I had seen photos of the bizarre nature of the Bisti/De-Na-Zin Wilderness area. Thus my curiosity was perked. So prior to moving back to CO from NM a few years back, a road-trip was on the itinerary. The destination was Bisti. Still new to my mirrorless camera, I wanted to explore.
The time of year was early fall – so thankfully not too hot. I suspect given the desolate nature of this place it must roast in the heat of summer! While the time of year was nice, the time of day could have been better. Given the photos I’d seen online, sunrise and sunset must be pretty amazing to photograph this bizarre landscape.
Farmington was the hub for this road trip. This worked out well as the Bisti/De-Na-Zin Wilderness access is approximately 43 miles south of Farmington on Highway 371.
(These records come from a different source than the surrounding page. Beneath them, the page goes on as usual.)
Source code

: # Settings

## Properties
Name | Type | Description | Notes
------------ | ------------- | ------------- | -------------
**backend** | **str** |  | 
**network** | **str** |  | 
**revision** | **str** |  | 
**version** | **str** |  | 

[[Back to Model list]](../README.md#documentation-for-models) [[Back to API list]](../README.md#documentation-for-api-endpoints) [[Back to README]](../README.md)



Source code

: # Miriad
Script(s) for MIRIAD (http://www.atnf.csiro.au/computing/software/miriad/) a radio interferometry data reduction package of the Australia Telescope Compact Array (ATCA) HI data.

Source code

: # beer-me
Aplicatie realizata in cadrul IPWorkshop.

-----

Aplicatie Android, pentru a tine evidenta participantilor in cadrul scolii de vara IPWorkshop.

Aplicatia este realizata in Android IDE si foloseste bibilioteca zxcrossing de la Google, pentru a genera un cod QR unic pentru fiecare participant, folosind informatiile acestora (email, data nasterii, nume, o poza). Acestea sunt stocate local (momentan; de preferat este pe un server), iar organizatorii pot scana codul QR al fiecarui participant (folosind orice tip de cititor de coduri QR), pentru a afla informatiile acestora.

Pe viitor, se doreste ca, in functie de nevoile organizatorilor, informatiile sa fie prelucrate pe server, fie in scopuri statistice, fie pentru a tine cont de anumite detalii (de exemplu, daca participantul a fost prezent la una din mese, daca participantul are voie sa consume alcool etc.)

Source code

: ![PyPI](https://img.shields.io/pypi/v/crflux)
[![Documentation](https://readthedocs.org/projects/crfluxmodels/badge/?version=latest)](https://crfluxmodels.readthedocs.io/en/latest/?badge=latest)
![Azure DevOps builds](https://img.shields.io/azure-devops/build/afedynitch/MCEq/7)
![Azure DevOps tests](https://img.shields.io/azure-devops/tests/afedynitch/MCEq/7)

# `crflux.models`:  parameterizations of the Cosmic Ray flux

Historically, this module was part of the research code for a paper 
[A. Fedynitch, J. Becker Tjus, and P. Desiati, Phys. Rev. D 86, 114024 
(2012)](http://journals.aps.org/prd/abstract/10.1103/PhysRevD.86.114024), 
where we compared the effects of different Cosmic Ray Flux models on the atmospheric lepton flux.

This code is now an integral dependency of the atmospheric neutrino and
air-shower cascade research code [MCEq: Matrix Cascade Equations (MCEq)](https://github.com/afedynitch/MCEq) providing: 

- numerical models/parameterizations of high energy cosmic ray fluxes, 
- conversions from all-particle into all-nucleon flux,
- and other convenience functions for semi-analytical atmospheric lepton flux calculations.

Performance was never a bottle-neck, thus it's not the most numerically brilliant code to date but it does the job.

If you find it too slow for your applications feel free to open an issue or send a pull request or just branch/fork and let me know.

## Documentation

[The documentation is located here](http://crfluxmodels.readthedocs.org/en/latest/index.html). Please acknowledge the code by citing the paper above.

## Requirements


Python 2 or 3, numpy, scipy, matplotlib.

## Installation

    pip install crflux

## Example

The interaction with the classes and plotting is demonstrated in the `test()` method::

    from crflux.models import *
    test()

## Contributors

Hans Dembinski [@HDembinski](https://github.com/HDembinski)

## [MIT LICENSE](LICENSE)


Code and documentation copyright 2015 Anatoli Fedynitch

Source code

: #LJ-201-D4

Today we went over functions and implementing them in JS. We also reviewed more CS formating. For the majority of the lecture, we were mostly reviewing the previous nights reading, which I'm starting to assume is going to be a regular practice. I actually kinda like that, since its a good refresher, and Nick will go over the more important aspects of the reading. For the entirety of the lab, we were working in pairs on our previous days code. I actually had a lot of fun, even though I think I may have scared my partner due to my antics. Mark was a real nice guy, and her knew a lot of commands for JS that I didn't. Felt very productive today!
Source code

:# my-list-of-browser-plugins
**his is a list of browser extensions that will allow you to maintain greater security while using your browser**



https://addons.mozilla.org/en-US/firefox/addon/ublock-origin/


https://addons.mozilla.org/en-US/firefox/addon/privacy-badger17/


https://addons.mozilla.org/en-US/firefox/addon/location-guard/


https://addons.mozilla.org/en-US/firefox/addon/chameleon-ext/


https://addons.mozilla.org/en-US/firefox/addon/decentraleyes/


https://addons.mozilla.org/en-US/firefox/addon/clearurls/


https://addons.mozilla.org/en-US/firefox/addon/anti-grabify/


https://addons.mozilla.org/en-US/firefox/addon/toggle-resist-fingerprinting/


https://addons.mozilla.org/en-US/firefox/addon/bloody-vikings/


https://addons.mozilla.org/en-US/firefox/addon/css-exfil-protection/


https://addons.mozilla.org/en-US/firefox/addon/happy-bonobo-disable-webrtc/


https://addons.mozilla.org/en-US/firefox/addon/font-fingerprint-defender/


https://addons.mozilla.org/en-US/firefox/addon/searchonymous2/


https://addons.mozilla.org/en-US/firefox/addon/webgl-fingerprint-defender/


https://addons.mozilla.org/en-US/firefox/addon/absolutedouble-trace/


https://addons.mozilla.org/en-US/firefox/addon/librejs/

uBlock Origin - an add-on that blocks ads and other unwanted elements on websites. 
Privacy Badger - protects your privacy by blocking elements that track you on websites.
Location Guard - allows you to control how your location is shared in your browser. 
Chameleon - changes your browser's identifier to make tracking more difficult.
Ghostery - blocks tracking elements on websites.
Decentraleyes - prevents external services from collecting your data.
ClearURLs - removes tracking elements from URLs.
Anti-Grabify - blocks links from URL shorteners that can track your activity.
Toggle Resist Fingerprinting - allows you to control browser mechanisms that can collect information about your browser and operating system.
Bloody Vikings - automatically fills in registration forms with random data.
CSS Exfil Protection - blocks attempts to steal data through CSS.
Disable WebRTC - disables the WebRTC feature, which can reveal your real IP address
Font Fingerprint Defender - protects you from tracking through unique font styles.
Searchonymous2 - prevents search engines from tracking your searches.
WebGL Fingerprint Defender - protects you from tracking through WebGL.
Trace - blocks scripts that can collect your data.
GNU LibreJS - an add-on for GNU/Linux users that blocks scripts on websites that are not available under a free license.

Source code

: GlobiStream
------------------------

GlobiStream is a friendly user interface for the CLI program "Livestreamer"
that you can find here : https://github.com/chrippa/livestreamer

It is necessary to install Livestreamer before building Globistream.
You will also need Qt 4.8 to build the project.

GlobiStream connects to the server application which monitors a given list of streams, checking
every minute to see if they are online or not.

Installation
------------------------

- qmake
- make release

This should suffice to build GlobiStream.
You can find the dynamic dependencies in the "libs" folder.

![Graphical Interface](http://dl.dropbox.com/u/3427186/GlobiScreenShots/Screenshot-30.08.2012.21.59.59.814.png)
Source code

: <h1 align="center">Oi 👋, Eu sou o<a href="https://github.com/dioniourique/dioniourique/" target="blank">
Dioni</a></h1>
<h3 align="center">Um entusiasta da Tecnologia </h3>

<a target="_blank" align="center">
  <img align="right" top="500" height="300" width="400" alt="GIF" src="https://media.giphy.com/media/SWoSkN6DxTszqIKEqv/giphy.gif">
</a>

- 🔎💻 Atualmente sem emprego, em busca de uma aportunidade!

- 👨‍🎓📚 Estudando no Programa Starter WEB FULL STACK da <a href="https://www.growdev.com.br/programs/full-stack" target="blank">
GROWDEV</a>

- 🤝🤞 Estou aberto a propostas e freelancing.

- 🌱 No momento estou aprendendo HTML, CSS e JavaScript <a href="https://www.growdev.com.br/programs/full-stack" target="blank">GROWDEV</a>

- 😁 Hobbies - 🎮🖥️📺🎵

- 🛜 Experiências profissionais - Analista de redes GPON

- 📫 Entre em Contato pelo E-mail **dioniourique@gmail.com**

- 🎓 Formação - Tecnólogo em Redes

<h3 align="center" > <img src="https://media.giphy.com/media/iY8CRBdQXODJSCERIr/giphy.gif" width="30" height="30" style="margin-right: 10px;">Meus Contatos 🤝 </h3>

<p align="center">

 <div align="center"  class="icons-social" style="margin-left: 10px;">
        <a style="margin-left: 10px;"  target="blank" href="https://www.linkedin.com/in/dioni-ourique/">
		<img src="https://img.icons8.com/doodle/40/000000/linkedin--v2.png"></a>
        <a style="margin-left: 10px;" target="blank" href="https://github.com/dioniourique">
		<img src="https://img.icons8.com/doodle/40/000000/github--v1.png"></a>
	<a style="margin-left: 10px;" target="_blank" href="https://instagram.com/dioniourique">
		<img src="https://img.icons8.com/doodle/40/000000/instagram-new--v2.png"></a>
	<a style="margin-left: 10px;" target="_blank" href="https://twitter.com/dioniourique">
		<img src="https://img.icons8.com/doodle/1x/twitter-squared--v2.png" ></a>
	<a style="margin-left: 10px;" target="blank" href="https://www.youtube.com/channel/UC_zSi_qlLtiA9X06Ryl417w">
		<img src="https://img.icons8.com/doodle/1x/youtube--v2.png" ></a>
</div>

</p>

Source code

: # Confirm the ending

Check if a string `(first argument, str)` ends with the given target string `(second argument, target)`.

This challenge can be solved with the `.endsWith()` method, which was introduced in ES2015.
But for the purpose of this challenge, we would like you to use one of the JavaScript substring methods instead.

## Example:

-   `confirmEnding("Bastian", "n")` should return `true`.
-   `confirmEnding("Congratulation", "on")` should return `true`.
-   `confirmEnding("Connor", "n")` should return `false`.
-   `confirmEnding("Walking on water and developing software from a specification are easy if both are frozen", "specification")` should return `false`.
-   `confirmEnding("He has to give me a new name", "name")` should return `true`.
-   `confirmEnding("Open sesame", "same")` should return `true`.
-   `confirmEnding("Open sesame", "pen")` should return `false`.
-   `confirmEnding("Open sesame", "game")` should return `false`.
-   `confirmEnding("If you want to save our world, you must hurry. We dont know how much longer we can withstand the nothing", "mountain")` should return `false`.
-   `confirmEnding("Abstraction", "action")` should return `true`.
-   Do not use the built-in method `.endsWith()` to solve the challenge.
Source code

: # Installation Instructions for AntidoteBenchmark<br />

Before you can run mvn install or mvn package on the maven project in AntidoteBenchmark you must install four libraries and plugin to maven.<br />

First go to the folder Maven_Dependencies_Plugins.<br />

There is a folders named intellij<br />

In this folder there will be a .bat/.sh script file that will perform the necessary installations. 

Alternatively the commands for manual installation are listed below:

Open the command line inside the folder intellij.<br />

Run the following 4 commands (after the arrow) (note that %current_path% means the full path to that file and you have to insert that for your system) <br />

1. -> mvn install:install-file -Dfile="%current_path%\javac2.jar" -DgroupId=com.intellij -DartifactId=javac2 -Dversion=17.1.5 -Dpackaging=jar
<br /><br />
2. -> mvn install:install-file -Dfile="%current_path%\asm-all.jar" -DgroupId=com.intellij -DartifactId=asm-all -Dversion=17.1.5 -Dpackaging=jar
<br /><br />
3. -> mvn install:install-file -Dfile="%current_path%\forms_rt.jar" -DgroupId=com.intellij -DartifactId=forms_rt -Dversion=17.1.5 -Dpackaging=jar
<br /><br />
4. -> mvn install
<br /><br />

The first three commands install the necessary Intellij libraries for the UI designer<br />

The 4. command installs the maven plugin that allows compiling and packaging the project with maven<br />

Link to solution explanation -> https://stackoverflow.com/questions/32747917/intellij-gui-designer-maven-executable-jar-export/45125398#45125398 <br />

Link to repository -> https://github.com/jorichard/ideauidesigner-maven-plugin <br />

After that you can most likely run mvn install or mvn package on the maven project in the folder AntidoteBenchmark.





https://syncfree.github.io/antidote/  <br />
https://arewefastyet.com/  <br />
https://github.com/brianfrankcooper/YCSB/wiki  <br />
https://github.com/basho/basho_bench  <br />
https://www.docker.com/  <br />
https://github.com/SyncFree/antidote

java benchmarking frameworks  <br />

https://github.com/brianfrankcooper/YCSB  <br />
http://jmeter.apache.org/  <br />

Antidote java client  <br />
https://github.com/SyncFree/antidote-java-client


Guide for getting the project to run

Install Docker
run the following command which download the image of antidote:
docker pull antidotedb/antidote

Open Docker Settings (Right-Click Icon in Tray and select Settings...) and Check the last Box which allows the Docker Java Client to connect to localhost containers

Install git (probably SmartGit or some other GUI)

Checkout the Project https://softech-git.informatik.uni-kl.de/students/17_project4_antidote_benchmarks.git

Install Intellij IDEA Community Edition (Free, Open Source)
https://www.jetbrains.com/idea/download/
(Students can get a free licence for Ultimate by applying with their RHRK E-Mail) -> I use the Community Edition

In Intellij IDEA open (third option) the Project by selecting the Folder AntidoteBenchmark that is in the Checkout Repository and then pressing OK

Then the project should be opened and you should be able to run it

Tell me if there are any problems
Rock Formations Much like a Lunar Landscape
As noted, the Bisti/De-Na-Zin Wilderness is “a rolling landscape of badlands which offers some of the most unusual scenery found in the Four Corners Region. And “offers roughly 60 square miles of remote badlands and some of the most unusual scenery in the world.”
Given the experience, the unique nature of these rock formations is truly otherworldly.
Walking around this bizarre landscape you feel like you’re on another planet or in a sci-fi movie. A set deign for an episode of Star Trek comes to mind too.
More Interesting Facts about the area:
“The Bisti (pronounced bis-tie) was once a coastal swamp of an inland sea; and was home to many large trees, reptiles, dinosaurs, and primitive mammals. What visitors see today is the preserved record of this pre-historic swamp that is now a true desert wilderness.”
An excerpt from: https://www.blm.gov/visit/bisti-de-na-zin-wilderness:
“Time and natural elements have etched a fantasy world of strange rock formations made of interbedded sandstone, shale, mudstone, coal, and silt. The weathering of the sandstone forms hoodoos – weathered rock in the form of pinnacles, spires, cap rocks, and other unusual forms. Fossils occur in this sedimentary landform.”
Imagine 60-85 million years ago it was tropical forest where dinosaurs roamed along with reptiles specific to the area and found no where else. We’re talking an ancient environment with an interior seaway that went through it. Given it’s desolate nature today, it’s hard to envision how it once flourished!
Ancient Petrified Wood
This was my first encounter with petrified wood and I was fascinated. Learning that this area was once a tropical rain forest, it’s amazing these fragments still exist. The landscape is filled with washes – which I suspect can be ripe for flash floods given a heavy rain storm. So these petrified tree fragments may have made a journey to their current resting place in the sand.
Seeing them up close, the textures alone are incredible and tell a story of their history…
Patterns Galore with Cracked Mud Mosaics
If this bizarre landscape is not enough with all the strange rock formations, the patterns and textures will have your mind wandering. Looking down there were spots where rain had left their mark in another manner. Instead of rock erosion there were these mosaic-like patterns left on the surface from cracked mud. Who knows when it last saw rain given its parched nature.
Was it Worth the Visit?
I’d have to say absolutely!! It was totally worth it to experience these otherworldly landscapes. Looking up, down or around there was something unique to photograph!
I’d love to make a return visit to the Bisti/De-Na-Zin Wilderness area at some point. Although the next time around I’d likely hire a guide as it’s easy to get disoriented. Being that it’s a true wilderness area there are no marked trails so let the hiker beware! A GPS or compass would be highly advised. And lots of water too 🙂
Aztec Ruins – Also Worth a Visit!
For the record, Bisti was not the only destination for this trip – but also included a visit to the The Aztec Ruins National Monument. It’s about 12 miles northeast of Farmington so not far at all. It’s definitely worth checking out if you find yourself find the area.
The actual complex is quite large with many different structures which you can wander through. It’s impressive to see this architectural history up close.
“Aztec Ruins National Monument was designated a World Heritage site in 1987 as part of Chaco Culture World Heritage site because it preserves important Pueblo architectural and engineering achievements.”
This ruins were occupied by the ancestral Pueblo people until 1300 AD.